Lynn Fox — D'accord, ça marche. Bon, de toute façon, dans ma distance.
La maison en bois dans la forêt : la vision qui revient
Ybelion — Et ouais, si, un truc tout à l'heure que je voulais te demander, t'as parlé de, récemment, t'as partagé sur Insta un peu ta vision, ton rêve, ce que tu voulais accomplir. Comment t'as réussi à trouver la clé ?

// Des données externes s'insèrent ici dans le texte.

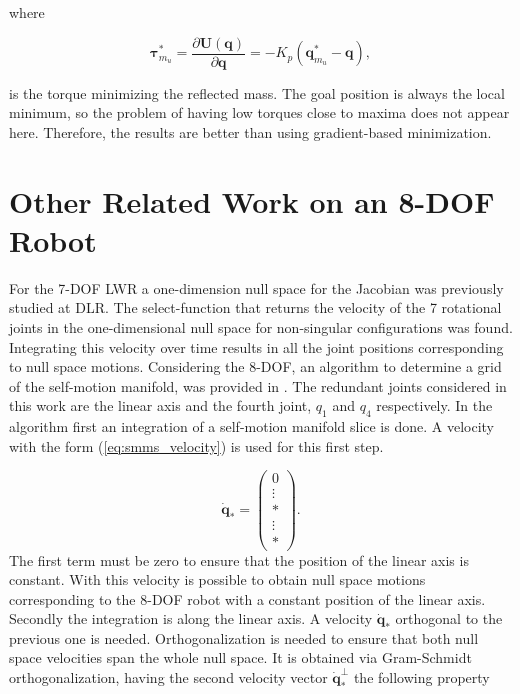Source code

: where 

\begin{equation}
\mathbf{\tau}_{m_u}^\ast = \frac{\partial {\mathbf{U}(\mathbf{q})}}{\partial {\mathbf{q}}} = - K_p (\mathbf{q}_{m_u}^\ast - \mathbf{q}),
\label{eq:torque_pot_intro}
\end{equation}

is the torque minimizing the reflected mass.
The goal position is always the local minimum, so the problem of having low torques close to maxima does not appear here. Therefore, the results are better than using gradient-based minimization.


\section{Other Related Work on an 8-DOF Robot}
\label{sec:Fabianstuff}


For the 7-DOF LWR a  one-dimension null space for the Jacobian   was previously studied at DLR.  
The select-function that returns the velocity of the 7 rotational joints in the one-dimensional null space for non-singular configurations was found. Integrating this velocity over time results in all the joint positions corresponding to null space motions.
%
Considering the  8-DOF, an algorithm to determine a grid of the self-motion manifold, was provided in \cite{fabianthesis}. The redundant joints considered in this work are the linear axis and the fourth joint, $q_1$ and $q_4$ respectively. In the algorithm first an integration of a self-motion manifold slice is done. A velocity with the form (\ref{eq:smms_velocity}) is used for this first step. 

\begin{equation}
\dot{\mathbf{q}}_* =\begin{pmatrix}0 \\ \vdots  \\ *\\ \vdots\\ *\end{pmatrix}.
\label{eq:smms_velocity}
\end{equation} 
The first term must be zero to ensure that the position of the linear axis is constant.
With this velocity is possible to obtain null space motions corresponding to the 8-DOF robot with a constant position of the linear axis.
Secondly the integration is along the linear axis. A velocity $\dot{\mathbf{q}}_*$ orthogonal to the previous one is needed. Orthogonalization is needed to ensure that both null space velocities span the whole null space. It is obtained via Gram-Schmidt orthogonalization, having the second velocity vector $\dot{\mathbf{q}}_*^{\bot}$ the following property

Lynn Fox — Bah, c'est compliqué ça, comme question. Attends, faut que je réfléchisse.
Ybelion — En fait,
Lynn Fox — je suis dans une période transitoire de ma vie. On va dire que il y a un peu tous mes repères qui sont effondrés ces derniers mois, et au travail, ça va vraiment pas. Et je pense que c'est dans ces moments où t'es dans le dur un petit peu au fond du trou, où t'as le plus de lucidité parce que, finalement, t'essaies de te dire c'est quoi l'essentiel. et c'est en travaillant sur ça, en me disant ok, j'ai plus de repères, je me sens pas bien dans mon travail, c'est quoi l'essentiel ? Si j'avais une baguette magique, qu'est-ce que serait ma vie de rêve ? Et en fait, j'ai simplement répondu à cette question sur quelle est ma vie de rêve ? Le soir, je fais de la visualisation avec des techniques de méditation et souvent, cette question, elle revient. Elle te dit qu'est-ce que t'as au plus profond de toi-même ? Et à force de faire, c'était toujours la même vision qui revenait. C'était moi en train d'écrire dans ma espèce de maison en bois, dans la forêt, avec plus forcément un compagnon, des enfants, etc. Et je vivais complètement de l'écriture, mais ça me permettait aussi de protéger les animaux et la nature en reversant les bénéfices et à chaque fois, c'est tout le temps cette vision qui revient. Donc je me dis, bon, si ça revient tout le temps, c'est que ça doit être ça quand même. Donc voilà.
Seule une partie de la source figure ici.